## Work instruction
Where a line below carries the word "université", include it in the count, then give the count alone.

## Records for this exercise
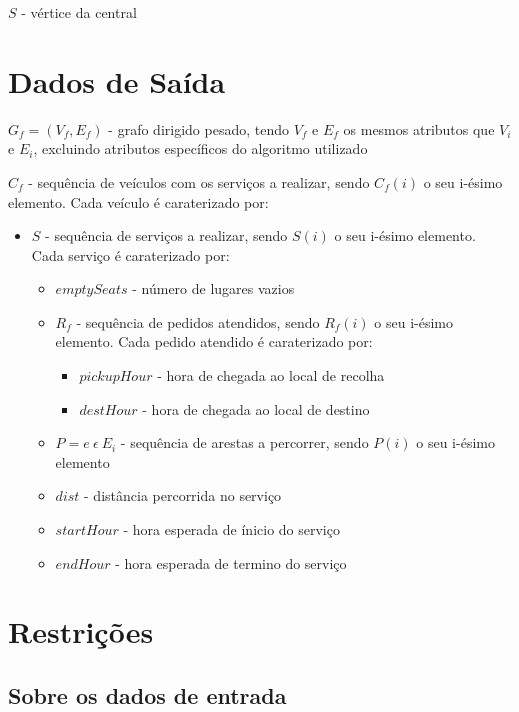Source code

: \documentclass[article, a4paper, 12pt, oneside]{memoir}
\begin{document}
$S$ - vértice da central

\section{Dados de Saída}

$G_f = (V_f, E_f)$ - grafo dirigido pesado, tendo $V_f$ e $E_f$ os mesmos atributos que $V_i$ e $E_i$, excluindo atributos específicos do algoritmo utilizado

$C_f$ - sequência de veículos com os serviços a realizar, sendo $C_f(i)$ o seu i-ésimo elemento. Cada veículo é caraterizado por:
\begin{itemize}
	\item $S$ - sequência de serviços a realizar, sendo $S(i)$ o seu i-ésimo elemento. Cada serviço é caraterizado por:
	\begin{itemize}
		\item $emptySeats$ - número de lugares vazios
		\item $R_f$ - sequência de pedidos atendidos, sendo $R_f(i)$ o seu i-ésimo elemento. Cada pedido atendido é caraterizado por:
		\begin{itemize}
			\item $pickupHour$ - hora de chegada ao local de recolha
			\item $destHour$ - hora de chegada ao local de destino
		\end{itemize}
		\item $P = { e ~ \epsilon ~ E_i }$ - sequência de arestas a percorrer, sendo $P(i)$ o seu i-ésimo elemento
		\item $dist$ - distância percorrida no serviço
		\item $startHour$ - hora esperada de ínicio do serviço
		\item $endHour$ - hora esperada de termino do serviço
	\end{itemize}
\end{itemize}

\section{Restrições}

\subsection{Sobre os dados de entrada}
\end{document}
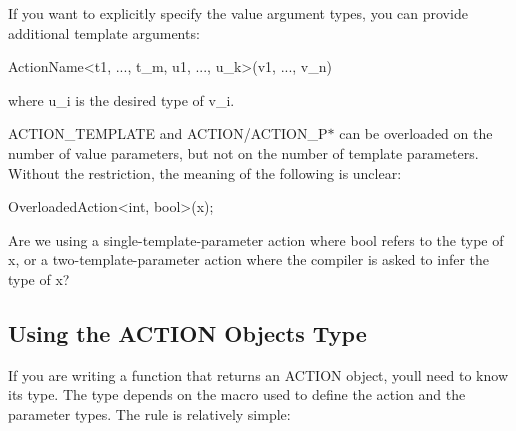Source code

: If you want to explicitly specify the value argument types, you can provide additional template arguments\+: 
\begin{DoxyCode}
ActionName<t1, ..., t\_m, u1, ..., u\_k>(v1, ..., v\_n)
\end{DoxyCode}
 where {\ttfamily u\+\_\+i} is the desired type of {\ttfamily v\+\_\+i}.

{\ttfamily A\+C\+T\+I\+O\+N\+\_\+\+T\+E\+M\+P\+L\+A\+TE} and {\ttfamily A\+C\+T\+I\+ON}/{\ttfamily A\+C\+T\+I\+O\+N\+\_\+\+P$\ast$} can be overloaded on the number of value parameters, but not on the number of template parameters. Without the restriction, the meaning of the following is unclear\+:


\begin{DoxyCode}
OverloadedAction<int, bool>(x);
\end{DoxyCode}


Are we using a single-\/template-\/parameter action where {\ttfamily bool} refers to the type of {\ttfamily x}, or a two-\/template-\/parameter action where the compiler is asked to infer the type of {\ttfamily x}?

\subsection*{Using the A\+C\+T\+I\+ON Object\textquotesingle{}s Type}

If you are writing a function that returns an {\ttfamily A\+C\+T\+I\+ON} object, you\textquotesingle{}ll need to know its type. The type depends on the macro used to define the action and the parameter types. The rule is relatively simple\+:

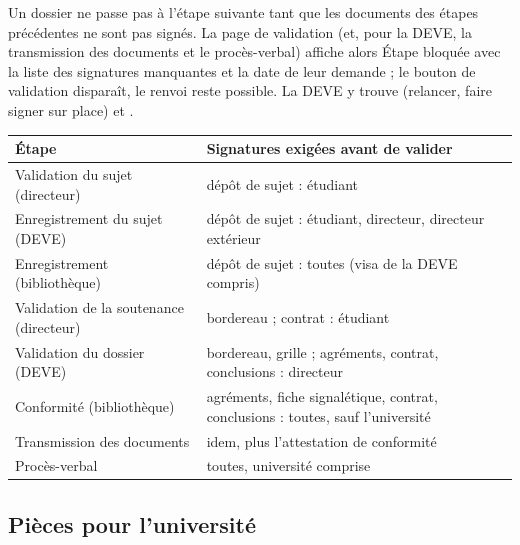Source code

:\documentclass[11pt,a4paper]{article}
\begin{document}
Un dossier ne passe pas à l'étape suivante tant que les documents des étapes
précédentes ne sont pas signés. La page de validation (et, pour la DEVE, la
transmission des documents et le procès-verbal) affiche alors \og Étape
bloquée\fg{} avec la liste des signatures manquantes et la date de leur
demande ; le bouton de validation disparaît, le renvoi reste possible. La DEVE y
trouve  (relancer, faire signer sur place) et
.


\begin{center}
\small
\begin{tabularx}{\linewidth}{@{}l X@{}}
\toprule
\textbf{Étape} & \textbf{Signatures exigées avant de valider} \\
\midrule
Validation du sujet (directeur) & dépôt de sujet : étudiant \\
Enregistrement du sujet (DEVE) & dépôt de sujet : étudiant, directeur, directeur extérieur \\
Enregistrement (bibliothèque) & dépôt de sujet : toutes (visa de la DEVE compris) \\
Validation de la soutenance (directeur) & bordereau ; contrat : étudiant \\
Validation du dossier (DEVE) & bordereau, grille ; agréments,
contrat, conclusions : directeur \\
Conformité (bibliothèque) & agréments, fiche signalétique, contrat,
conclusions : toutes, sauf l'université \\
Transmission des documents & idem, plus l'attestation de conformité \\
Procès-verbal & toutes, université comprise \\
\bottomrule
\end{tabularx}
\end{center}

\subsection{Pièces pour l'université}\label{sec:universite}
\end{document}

## Task output
3